• **Problem details**
Across the entries that follow, how many lines have the word "dataDir" in them? Give only the number.
BEGIN The input
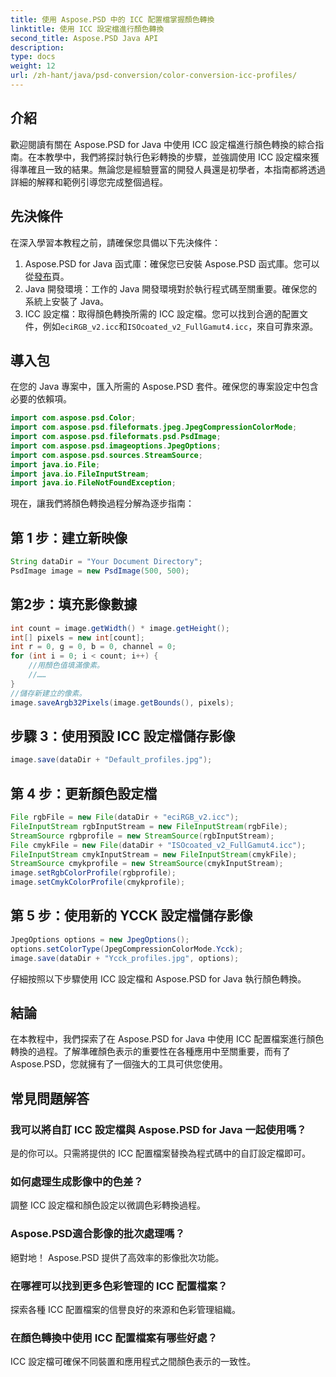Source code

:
 ```yaml
---
title: 使用 Aspose.PSD 中的 ICC 配置檔掌握顏色轉換
linktitle: 使用 ICC 設定檔進行顏色轉換
second_title: Aspose.PSD Java API
description: 
type: docs
weight: 12
url: /zh-hant/java/psd-conversion/color-conversion-icc-profiles/
---
```

## 介紹
歡迎閱讀有關在 Aspose.PSD for Java 中使用 ICC 設定檔進行顏色轉換的綜合指南。在本教學中，我們將探討執行色彩轉換的步驟，並強調使用 ICC 設定檔來獲得準確且一致的結果。無論您是經驗豐富的開發人員還是初學者，本指南都將透過詳細的解釋和範例引導您完成整個過程。
## 先決條件
在深入學習本教程之前，請確保您具備以下先決條件：
1.  Aspose.PSD for Java 函式庫：確保您已安裝 Aspose.PSD 函式庫。您可以從[發布](https://releases.aspose.com/psd/java/)頁。
2. Java 開發環境：工作的 Java 開發環境對於執行程式碼至關重要。確保您的系統上安裝了 Java。
3. ICC 設定檔：取得顏色轉換所需的 ICC 設定檔。您可以找到合適的配置文件，例如`eciRGB_v2.icc`和`ISOcoated_v2_FullGamut4.icc`，來自可靠來源。
## 導入包
在您的 Java 專案中，匯入所需的 Aspose.PSD 套件。確保您的專案設定中包含必要的依賴項。
```java
import com.aspose.psd.Color;
import com.aspose.psd.fileformats.jpeg.JpegCompressionColorMode;
import com.aspose.psd.fileformats.psd.PsdImage;
import com.aspose.psd.imageoptions.JpegOptions;
import com.aspose.psd.sources.StreamSource;
import java.io.File;
import java.io.FileInputStream;
import java.io.FileNotFoundException;
```
現在，讓我們將顏色轉換過程分解為逐步指南：
## 第 1 步：建立新映像
```java
String dataDir = "Your Document Directory";
PsdImage image = new PsdImage(500, 500);
```
## 第2步：填充影像數據
```java
int count = image.getWidth() * image.getHeight();
int[] pixels = new int[count];
int r = 0, g = 0, b = 0, channel = 0;
for (int i = 0; i < count; i++) {
    //用顏色值填滿像素。
    //……
}
//儲存新建立的像素。
image.saveArgb32Pixels(image.getBounds(), pixels);
```
## 步驟 3：使用預設 ICC 設定檔儲存影像
```java
image.save(dataDir + "Default_profiles.jpg");
```
## 第 4 步：更新顏色設定檔
```java
File rgbFile = new File(dataDir + "eciRGB_v2.icc");
FileInputStream rgbInputStream = new FileInputStream(rgbFile);
StreamSource rgbprofile = new StreamSource(rgbInputStream);
File cmykFile = new File(dataDir + "ISOcoated_v2_FullGamut4.icc");
FileInputStream cmykInputStream = new FileInputStream(cmykFile);
StreamSource cmykprofile = new StreamSource(cmykInputStream);
image.setRgbColorProfile(rgbprofile);
image.setCmykColorProfile(cmykprofile);
```
## 第 5 步：使用新的 YCCK 設定檔儲存影像
```java
JpegOptions options = new JpegOptions();
options.setColorType(JpegCompressionColorMode.Ycck);
image.save(dataDir + "Ycck_profiles.jpg", options);
```
仔細按照以下步驟使用 ICC 設定檔和 Aspose.PSD for Java 執行顏色轉換。
## 結論
在本教程中，我們探索了在 Aspose.PSD for Java 中使用 ICC 配置檔案進行顏色轉換的過程。了解準確顏色表示的重要性在各種應用中至關重要，而有了 Aspose.PSD，您就擁有了一個強大的工具可供您使用。
## 常見問題解答
### 我可以將自訂 ICC 設定檔與 Aspose.PSD for Java 一起使用嗎？
是的你可以。只需將提供的 ICC 配置檔案替換為程式碼中的自訂設定檔即可。
### 如何處理生成影像中的色差？
調整 ICC 設定檔和顏色設定以微調色彩轉換過程。
### Aspose.PSD適合影像的批次處理嗎？
絕對地！ Aspose.PSD 提供了高效率的影像批次功能。
### 在哪裡可以找到更多色彩管理的 ICC 配置檔案？
探索各種 ICC 配置檔案的信譽良好的來源和色彩管理組織。
### 在顏色轉換中使用 ICC 配置檔案有哪些好處？
ICC 設定檔可確保不同裝置和應用程式之間顏色表示的一致性。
END The input
• **Task answer**
5